# Saved entries:
* * *

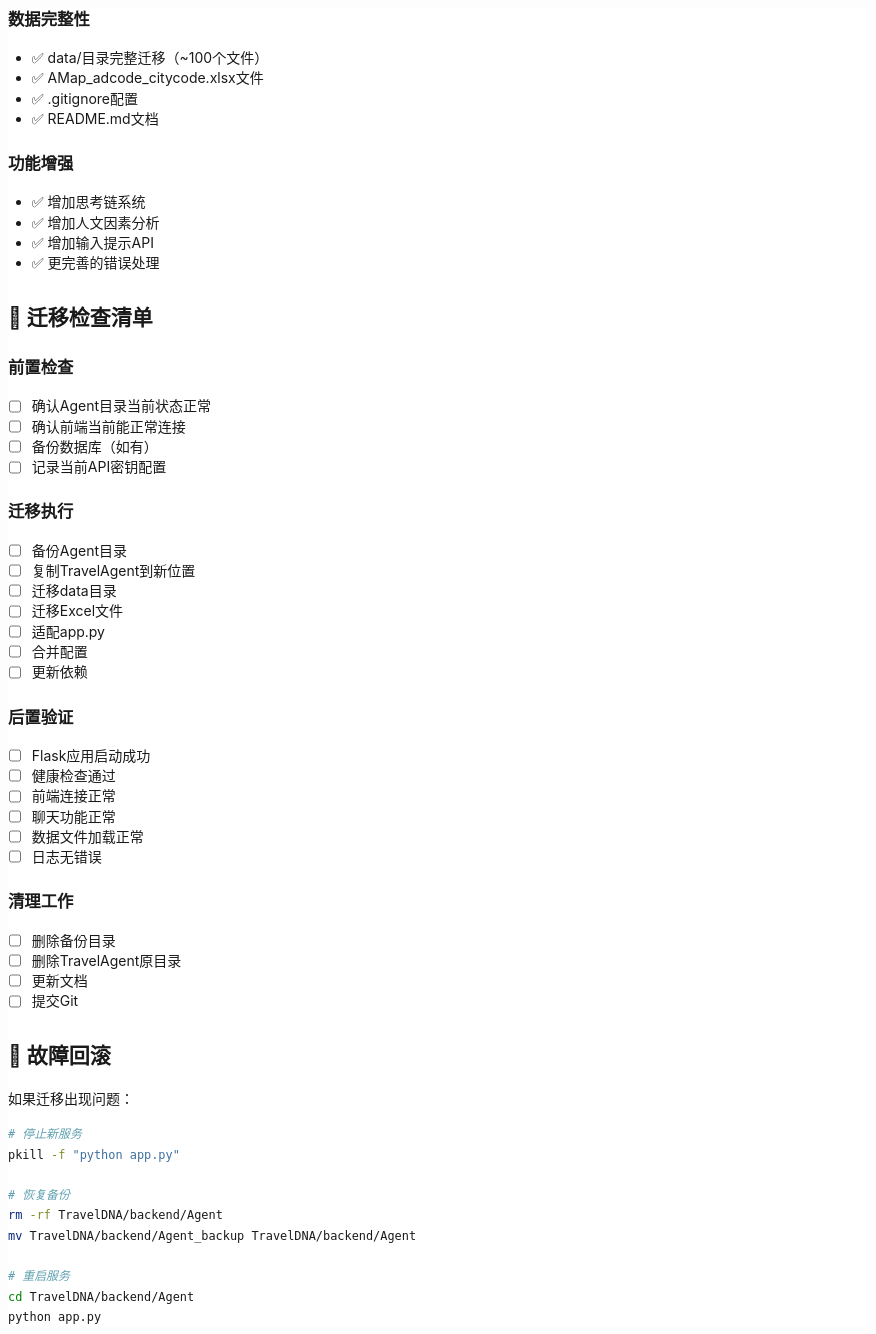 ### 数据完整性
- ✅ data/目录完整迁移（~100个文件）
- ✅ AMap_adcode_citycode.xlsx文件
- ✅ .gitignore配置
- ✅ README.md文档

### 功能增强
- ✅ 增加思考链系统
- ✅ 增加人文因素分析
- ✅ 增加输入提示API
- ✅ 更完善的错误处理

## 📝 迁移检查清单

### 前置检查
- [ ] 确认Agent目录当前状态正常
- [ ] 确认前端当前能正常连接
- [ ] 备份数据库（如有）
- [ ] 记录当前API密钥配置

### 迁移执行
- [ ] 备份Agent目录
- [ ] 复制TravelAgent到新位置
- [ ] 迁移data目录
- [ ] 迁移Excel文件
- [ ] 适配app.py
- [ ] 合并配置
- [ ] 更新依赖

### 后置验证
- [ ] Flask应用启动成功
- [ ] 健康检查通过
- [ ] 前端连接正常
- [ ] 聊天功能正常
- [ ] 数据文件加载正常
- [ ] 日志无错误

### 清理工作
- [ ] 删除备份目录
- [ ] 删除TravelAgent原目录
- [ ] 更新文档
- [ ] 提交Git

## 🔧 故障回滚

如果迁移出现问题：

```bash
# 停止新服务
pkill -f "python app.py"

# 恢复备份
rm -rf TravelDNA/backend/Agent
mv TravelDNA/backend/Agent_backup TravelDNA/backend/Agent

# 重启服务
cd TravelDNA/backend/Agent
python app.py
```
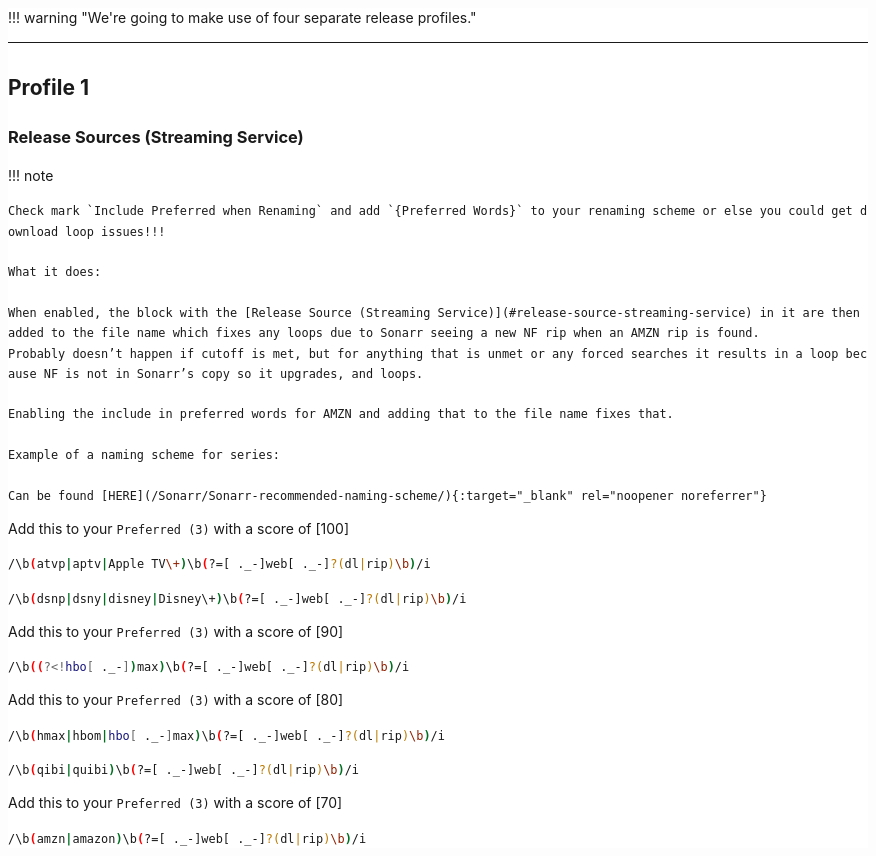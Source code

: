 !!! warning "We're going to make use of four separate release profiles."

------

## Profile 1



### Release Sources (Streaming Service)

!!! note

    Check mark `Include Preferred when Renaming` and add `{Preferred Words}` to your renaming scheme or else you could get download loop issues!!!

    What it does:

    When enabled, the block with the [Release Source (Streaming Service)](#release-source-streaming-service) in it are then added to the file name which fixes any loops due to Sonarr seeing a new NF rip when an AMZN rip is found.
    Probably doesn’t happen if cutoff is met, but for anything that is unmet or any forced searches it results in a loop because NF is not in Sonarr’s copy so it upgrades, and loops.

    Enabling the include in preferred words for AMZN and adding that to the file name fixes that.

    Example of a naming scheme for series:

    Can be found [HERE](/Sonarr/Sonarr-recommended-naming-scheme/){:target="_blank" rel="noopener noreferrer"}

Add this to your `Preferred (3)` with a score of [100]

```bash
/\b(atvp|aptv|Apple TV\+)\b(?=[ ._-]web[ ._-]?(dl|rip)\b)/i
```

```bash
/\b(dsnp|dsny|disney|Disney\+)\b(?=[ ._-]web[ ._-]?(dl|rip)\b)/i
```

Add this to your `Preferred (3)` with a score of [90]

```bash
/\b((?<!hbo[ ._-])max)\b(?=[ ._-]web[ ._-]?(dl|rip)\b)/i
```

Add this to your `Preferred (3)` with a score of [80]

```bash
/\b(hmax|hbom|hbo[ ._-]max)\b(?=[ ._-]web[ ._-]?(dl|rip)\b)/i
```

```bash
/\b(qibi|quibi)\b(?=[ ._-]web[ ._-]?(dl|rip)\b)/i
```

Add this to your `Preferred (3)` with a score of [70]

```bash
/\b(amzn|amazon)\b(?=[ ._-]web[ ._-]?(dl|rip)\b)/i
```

* * *

# What to do:
Reproduce only the lines above, starting at the line with "### Release Sources (Streaming Service)" and ending at the line with "When enabled, the", exactly as written.

# Response:
### Release Sources (Streaming Service)

!!! note

    Check mark `Include Preferred when Renaming` and add `{Preferred Words}` to your renaming scheme or else you could get download loop issues!!!

    What it does:

    When enabled, the block with the [Release Source (Streaming Service)](#release-source-streaming-service) in it are then added to the file name which fixes any loops due to Sonarr seeing a new NF rip when an AMZN rip is found.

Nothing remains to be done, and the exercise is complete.